Se qualcosa ci sorprende, è perché ci lasciamo attrarre dall’ inatteso che col suo messaggio, ci rapisce con quello che ha da dirci.

Si rimanga quindi, aperti all’altro, al diverso e al nuovo, con quella disposizione che Heidegger chiama Gelassenheit (rilassatezza), e Adorno il «lungo e innocente sguardo sull’oggetto», intendendo con ciò l’inclinazione a presentarsi attenti, aperti e rilassati davanti agli incontri con cose, eventi, persone.
Ma non è così semplice vista la natura ambientale della meraviglia e dello stupore. Essi infatti, non sono solo momenti di grazia ma possiedono anche una dimensione di orrore, di angoscia e turbamento che provoca l’ignoto, il diverso, lo sconosciuto.

Quindi, lo stupore e la meraviglia sono un modo di vedere e di fare esperienza nel mondo.
Direi quasi che nel mondo tecnologico, sono una scelta che diventa un modo di essere e di dirigere la propria esistenza.
La curiosità data dalla meraviglia nel porsi domande, porta inevitabilmente a trovare risposte. Ma se si vuole stupirsi si deve mantenere un atteggiamento ‘ingenuo‘ nonostante l’affermarsi di scienza e conoscenza.
È ciò che proviamo ogni volta che ci affacciamo ad un cambiamento che non avevamo previsto. Un turbamento davanti ad una catastrofe climatica o la stessa paura di ammalarsi di Covid e per le sue conseguenze.
Poiché nell’epoca della tecnè neppure il meteo è più imprevedibile, siamo sempre meno abituati a farne esperienza, illudendoci che la vita possa essere manipolata, diretta e controllata, quindi più sicura.
Credo che lo stupore sia per i coraggiosi. Per chi non si abbatte, lotta e spera nel domani.
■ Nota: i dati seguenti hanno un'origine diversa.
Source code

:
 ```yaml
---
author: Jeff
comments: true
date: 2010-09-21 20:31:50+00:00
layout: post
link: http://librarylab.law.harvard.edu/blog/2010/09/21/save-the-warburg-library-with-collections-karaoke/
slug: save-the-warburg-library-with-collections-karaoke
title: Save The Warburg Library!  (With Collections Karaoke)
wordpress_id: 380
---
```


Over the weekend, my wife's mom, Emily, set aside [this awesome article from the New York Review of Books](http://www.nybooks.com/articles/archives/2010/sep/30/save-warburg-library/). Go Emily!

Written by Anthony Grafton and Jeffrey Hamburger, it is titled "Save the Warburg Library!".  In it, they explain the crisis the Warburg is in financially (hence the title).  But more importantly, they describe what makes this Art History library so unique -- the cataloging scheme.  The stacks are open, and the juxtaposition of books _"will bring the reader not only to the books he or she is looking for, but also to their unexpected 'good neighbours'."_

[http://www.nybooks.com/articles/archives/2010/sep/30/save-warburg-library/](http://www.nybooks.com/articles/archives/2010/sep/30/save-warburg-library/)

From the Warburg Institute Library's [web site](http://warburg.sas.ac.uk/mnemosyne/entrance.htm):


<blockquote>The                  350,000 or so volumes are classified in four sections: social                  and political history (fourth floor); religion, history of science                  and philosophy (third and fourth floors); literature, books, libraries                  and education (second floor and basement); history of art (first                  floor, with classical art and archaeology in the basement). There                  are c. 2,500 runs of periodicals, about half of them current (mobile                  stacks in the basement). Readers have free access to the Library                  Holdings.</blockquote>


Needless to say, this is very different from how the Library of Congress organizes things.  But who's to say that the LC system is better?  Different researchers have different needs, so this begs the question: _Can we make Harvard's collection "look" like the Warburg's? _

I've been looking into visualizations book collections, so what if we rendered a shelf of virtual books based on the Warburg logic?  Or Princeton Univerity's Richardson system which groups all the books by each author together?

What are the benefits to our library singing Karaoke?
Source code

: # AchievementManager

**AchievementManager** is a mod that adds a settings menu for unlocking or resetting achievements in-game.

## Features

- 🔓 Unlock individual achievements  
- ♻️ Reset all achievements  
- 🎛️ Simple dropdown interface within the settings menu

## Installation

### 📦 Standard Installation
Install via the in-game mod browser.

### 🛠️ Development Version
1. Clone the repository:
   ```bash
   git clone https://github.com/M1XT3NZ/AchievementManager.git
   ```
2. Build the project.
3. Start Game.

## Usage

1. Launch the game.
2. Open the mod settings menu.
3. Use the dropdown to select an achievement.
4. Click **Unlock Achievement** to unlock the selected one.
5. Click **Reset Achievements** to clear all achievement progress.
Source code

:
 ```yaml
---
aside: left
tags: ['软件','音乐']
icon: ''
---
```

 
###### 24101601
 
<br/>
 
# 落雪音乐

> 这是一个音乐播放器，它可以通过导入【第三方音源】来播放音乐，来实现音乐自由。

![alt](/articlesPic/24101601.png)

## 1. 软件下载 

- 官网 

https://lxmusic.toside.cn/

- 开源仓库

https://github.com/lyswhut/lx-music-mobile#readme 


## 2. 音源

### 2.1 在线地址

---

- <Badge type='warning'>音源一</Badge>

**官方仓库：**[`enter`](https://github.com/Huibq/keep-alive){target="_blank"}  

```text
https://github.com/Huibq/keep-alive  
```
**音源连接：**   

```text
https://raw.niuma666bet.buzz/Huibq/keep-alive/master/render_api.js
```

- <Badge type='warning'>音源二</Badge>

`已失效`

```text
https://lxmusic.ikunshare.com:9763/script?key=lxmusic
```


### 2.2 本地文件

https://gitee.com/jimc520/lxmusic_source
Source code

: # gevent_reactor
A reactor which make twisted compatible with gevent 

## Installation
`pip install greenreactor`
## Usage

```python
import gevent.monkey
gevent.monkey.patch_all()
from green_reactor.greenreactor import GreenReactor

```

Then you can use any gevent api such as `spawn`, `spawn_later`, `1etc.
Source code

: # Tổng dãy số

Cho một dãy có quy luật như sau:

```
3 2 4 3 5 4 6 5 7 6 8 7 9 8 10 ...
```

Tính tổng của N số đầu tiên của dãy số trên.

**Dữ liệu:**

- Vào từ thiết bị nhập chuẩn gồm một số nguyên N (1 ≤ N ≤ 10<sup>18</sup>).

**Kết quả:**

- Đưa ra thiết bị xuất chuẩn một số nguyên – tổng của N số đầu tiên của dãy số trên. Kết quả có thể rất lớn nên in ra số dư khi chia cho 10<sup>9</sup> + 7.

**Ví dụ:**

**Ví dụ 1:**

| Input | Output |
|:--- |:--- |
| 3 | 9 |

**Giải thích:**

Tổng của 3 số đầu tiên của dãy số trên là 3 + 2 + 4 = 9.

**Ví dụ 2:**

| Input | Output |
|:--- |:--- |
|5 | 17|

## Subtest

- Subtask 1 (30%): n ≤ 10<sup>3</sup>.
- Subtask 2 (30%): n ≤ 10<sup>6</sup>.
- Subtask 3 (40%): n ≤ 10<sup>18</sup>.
Perché l’esistenza non sia riducibile ad una scatola preconfezionata mantenendo quell’appuntamento inatteso e per questo emozionante dove “mi sovvien l’eterno,
e le morte stagioni, e la presente
e viva, e il suon di lei. Così tra questa
immensità s’annega il pensier mio:
e il naufragar m’è dolce in questo mare”.